A mediados del año 1990 y con 22 años de edad, Huber tuvo muchas esperanzas de ingresar a una iglesia evangélica, pero las fiestas y los carnavales de la ciudad se lo impidieron; hasta que en una ocasión los cánticos y las melodías de una iglesia cristiana lo paralizaron en medio de la calle y lo acercaron a la puerta del templo, donde el Señor le habló tres veces, diciéndole:
“Hijo mío, este es el lugar donde yo te necesito”.
Al ser capturado por la voz celestial, sus amigos lo persuadieron y lo sacaron de la puerta de aquel templo y Huber volvió a perderse en sus parrandas y orgías.
Un tiempo después, aquel joven cristiano nuevamente empezó a frecuentarlo e invitarlo a la iglesia del Movimiento Misionero Mundial; pero esta vez a una vivienda, para que escuche el mensaje de un predicador australiano, que estaba a punto de partir a la isla continente.
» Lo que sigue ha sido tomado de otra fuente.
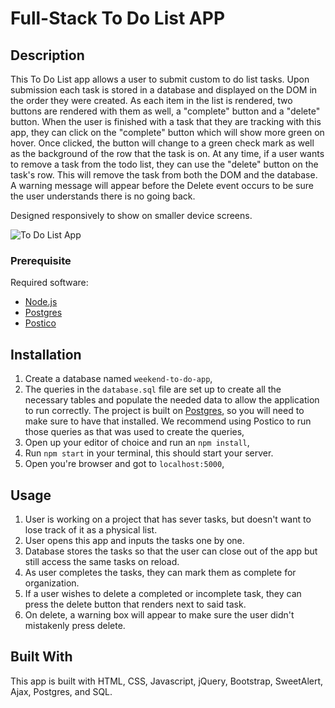 # Full-Stack To Do List APP

## Description

This To Do List app allows a user to submit custom to do list tasks. Upon submission each task is stored in a database and displayed on the DOM in the order they were created. As each item in the list is rendered, two buttons are rendered with them as well, a "complete" button and a "delete" button. When the user is finished with a task that they are tracking with this app, they can click on the "complete" button which will show more green on hover. Once clicked, the button will change to a green check mark as well as the background of the row that the task is on. At any time, if a user wants to remove a task from the todo list, they can use the "delete" button on the task's row. This will remove the task from both the DOM and the database. A warning message will appear before the Delete event occurs to be sure the user understands there is no going back.

Designed responsively to show on smaller device screens.

![To Do List App](./TodoListApp.png)

### Prerequisite

Required software:

- [Node.js](https://nodejs.org/en/)
- [Postgres](https://www.postgresql.org/download/)
- [Postico](https://eggerapps.at/postico/)

## Installation

1. Create a database named `weekend-to-do-app`,
2. The queries in the `database.sql` file are set up to create all the necessary tables and populate the needed data to allow the application to run correctly. The project is built on [Postgres](https://www.postgresql.org/download/), so you will need to make sure to have that installed. We recommend using Postico to run those queries as that was used to create the queries,
3. Open up your editor of choice and run an `npm install`,
4. Run `npm start` in your terminal, this should start your server.
5. Open you're browser and got to `localhost:5000`,


## Usage

1. User is working on a project that has sever tasks, but doesn't want to lose track of it as a physical list.
2. User opens this app and inputs the tasks one by one.
3. Database stores the tasks so that the user can close out of the app but still access the same tasks on reload.
4. As user completes the tasks, they can mark them as complete for organization.
5. If a user wishes to delete a completed or incomplete task, they can press the delete button that renders next to said task.
6. On delete, a warning box will appear to make sure the user didn't mistakenly press delete.

## Built With

This app is built with HTML, CSS, Javascript, jQuery, Bootstrap, SweetAlert, Ajax, Postgres, and SQL.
Ante su disposición y tras una semana de asistir a dicha vivienda, ubicada en el Área Metropolitana de la capital salvadoreña, Huber se entregó al cristianismo y a una vida piadosa que lo convirtió en un siervo de Dios.
“Caí de rodillas pidiéndole perdón al Señor, y diciéndole que desde ese día gobierne mi vida porque yo nunca supo hacerlo”, recuerda.
Pese a que nunca quiso ser un ministro del evangelio, un año después el Señor lo llamó al ministerio pastoral a través de una profecía bíblica. En 1995 se casó con Susana Cerón y tuvieron dos niñas.
Desde 1999, trabajó como pastor en la ciudad de San Marcos. Luego pastoreó en la ciudad de Soyapango hasta el año 2007, en que fue designado como Vicepresidente de la Junta Directiva Nacional del Movimiento Misionero Mundial de su país, con 15 congregaciones de las cuatro zonas a los que supervisa actualmente.
Con toda la experiencia adquirida, el pastor Huber Sosa entiende que para ser un verdadero ministro del evangelio, no hace falta tener erudición, ni estudios ni seminarios teológicos, sino obedecer la palabra de Dios.